README.md 6.5 KB

finitary-derive

What's this all about, then?

Have you ever written an Unbox instance for a user-defined type? I hope not, because it's a uniquely tedious chore. If your type is more complex, this can be difficult, fiddly, and frustrating. Storable is not much better. This is the kind of 'work' that we as Haskellers ought not to put up with.

Now, you don't have to! As long as your type is Finitary, you can now get Unbox and Storable (as well as a whole bunch of other) instances almost automagically:

{-# LANGUAGE DeriveAnyClass #-}
{-# LANGUAGE DeriveGeneric #-}
{-# LANGUAGE DerivingVia #-}

import Data.Finitary
import Data.Finitary.Finiteness
import Data.Finitary.PackInto
import Data.Word
import Data.Hashable

import qualified Data.Vector.Unboxed as VU
import qualified Data.Vector.Storable as VS

data Foo = Bar | Baz (Word8, Word8) | Quux Word16
  deriving (Eq, Generic, Finitary)
  deriving (Ord, Bounded, Hashable, NFData, Binary) via (Finiteness Foo)

someVector :: VU.Vector (PackInto Foo Word64)
someVector = VU.fromList . fmap Packed $ [Bar, Baz 0x0 0xf, Quux 0x134]

someStorableVector :: VS.Vector (PackInto Foo Word64)
someStorableVector = VS.fromList . fmap Packed $ [Bar, Baz 0x0 0xf, Quux 0x134]

If you don't have access to DerivingVia, you can still get the benefits of this library -- just use Finitary a instead of a.

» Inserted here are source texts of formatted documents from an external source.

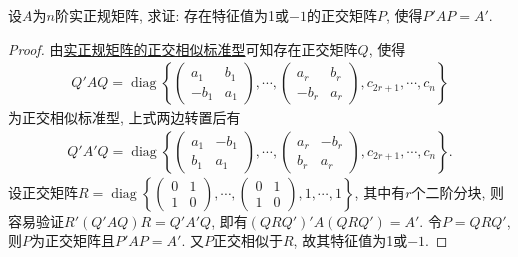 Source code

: \documentclass[../../main.tex]{subfiles}
\begin{document}
\begin{example}
设\( A \)为\( n \)阶实正规矩阵, 求证: 存在特征值为1或\(-1\)的正交矩阵\( P \), 使得\( P'AP = A' \).
\end{example}
\begin{proof}
由\hyperref[theorem:实正规矩阵的正交相似标准型]{实正规矩阵的正交相似标准型}可知存在正交矩阵$Q$, 使得
\begin{align*}
Q'AQ = \operatorname{diag}\left\{ \begin{pmatrix} a_1 & b_1 \\ -b_1 & a_1 \end{pmatrix}, \cdots, \begin{pmatrix} a_r & b_r \\ -b_r & a_r \end{pmatrix}, c_{2r+1}, \cdots, c_n \right\}
\end{align*}
为正交相似标准型, 上式两边转置后有
\begin{align*}
Q'A'Q = \operatorname{diag}\left\{ \begin{pmatrix} a_1 & -b_1 \\ b_1 & a_1 \end{pmatrix}, \cdots, \begin{pmatrix} a_r & -b_r \\ b_r & a_r \end{pmatrix}, c_{2r+1}, \cdots, c_n \right\}.
\end{align*}
设正交矩阵\( R = \operatorname{diag}\left\{ \begin{pmatrix} 0 & 1 \\ 1 & 0 \end{pmatrix}, \cdots, \begin{pmatrix} 0 & 1 \\ 1 & 0 \end{pmatrix}, 1, \cdots, 1 \right\} \), 其中有\( r \)个二阶分块, 则容易验证\( R'(Q'AQ)R = Q'A'Q \), 即有\( (QRQ')'A(QRQ') = A' \). 令\( P = QRQ' \), 则\( P \)为正交矩阵且\( P'AP = A' \). 又\( P \)正交相似于\( R \), 故其特征值为1或\(-1\). 

\end{proof}
\end{document}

As it is a newtype, you can coerce through it if you care about efficiency.

What's the deal with Unbox and Storable exactly? What's with all the Pack types?

Essentially, being Finitary means that there's a finite set of indexes, one for each inhabitant. That means we can essentially represent any inhabitant as a fixed-length number. It's on the basis of this that we can 'magic up' Storable and Unbox.

However, how we represent this fixed-length number isn't immediately obvious. We have a couple of options:

  • A string of bits
  • A string of bytes
  • An array of machine words

Additionally, if we have another finitary type whose cardinality is not smaller, we could potentially 'borrow' its instances as well. Which of these choices is appropriate isn't obvious in general: it depends on whether you care about space or speed, the cardinality of the type, and a bunch of other things too. As we believe that the best people to judge tradeoffs like these are the people using our library, we provide all of these options for you to choose from, so that you can choose the one that best suits you.

So... what's the difference exactly?

PackBits represents indexes as strings of bits. This is the most compact representation possible (honestly, maths says so), but the least efficient, as accessing individual bits is slower on most architectures than whole bytes or words. Unless you've got large Vectors, you probably don't need this encoding, but if space is at an absolute premium, this is the best choice.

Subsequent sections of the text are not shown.